Task statement> All lines from the one containing "A natural follow-up" down to the one containing "For known sequence", both ends included, are to be given again exactly; omit the rest of the listing below.

*** Opening Input data ***

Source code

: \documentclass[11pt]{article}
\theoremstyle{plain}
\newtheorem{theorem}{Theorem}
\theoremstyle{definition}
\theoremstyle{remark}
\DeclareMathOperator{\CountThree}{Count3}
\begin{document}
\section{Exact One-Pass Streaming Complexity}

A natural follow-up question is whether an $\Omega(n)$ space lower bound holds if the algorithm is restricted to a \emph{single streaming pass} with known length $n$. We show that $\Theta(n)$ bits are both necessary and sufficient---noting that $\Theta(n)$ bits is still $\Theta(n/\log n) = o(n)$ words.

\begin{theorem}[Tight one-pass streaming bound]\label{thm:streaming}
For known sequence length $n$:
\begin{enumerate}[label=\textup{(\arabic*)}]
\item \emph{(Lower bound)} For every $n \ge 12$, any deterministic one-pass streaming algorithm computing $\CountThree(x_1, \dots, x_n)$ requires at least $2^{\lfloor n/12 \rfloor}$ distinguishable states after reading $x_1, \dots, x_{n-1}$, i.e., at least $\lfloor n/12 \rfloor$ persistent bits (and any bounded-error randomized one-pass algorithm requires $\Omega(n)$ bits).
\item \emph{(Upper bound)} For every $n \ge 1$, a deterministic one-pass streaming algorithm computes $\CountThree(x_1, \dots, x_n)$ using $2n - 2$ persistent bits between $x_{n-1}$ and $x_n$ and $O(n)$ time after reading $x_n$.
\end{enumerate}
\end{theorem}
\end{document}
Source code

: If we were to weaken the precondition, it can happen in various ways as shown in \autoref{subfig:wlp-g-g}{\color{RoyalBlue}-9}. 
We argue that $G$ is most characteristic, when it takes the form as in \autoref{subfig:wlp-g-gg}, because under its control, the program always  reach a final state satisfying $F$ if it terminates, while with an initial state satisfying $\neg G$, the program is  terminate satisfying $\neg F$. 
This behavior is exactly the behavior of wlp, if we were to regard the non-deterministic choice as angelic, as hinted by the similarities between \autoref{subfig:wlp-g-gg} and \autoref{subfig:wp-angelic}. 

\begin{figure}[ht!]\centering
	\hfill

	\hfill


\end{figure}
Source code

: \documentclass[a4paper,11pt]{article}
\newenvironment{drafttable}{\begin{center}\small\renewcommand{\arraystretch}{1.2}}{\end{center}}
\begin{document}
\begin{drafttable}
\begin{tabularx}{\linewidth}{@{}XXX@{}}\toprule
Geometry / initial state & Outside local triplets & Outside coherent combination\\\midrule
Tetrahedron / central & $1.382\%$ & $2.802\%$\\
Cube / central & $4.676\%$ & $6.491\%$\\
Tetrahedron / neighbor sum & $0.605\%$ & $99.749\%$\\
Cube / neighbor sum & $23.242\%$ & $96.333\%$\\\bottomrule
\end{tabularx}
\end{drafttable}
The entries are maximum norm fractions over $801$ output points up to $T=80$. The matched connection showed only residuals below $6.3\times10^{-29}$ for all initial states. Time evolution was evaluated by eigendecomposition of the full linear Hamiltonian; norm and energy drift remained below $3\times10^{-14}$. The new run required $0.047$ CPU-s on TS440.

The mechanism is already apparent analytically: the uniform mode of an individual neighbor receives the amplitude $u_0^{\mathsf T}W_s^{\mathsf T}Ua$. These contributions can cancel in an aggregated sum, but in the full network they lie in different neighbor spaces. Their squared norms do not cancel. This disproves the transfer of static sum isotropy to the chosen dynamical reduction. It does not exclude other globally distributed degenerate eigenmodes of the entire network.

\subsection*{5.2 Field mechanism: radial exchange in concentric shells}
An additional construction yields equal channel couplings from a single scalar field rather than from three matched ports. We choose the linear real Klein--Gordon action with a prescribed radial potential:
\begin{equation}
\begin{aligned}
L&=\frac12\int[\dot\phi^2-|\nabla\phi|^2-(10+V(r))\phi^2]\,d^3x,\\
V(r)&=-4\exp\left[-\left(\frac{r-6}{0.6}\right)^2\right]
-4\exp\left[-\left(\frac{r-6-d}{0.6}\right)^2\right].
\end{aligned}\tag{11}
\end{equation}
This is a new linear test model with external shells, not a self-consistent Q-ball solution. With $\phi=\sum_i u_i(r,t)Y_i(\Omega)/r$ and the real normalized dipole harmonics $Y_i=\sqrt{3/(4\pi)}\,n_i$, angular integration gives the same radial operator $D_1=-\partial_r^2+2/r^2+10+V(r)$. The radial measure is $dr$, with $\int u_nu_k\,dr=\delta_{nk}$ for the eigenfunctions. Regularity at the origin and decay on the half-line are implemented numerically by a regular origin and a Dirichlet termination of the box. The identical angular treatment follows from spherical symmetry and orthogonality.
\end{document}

*** Closing Input data ***

The answer>
A natural follow-up question is whether an $\Omega(n)$ space lower bound holds if the algorithm is restricted to a \emph{single streaming pass} with known length $n$. We show that $\Theta(n)$ bits are both necessary and sufficient---noting that $\Theta(n)$ bits is still $\Theta(n/\log n) = o(n)$ words.

\begin{theorem}[Tight one-pass streaming bound]\label{thm:streaming}
For known sequence length $n$:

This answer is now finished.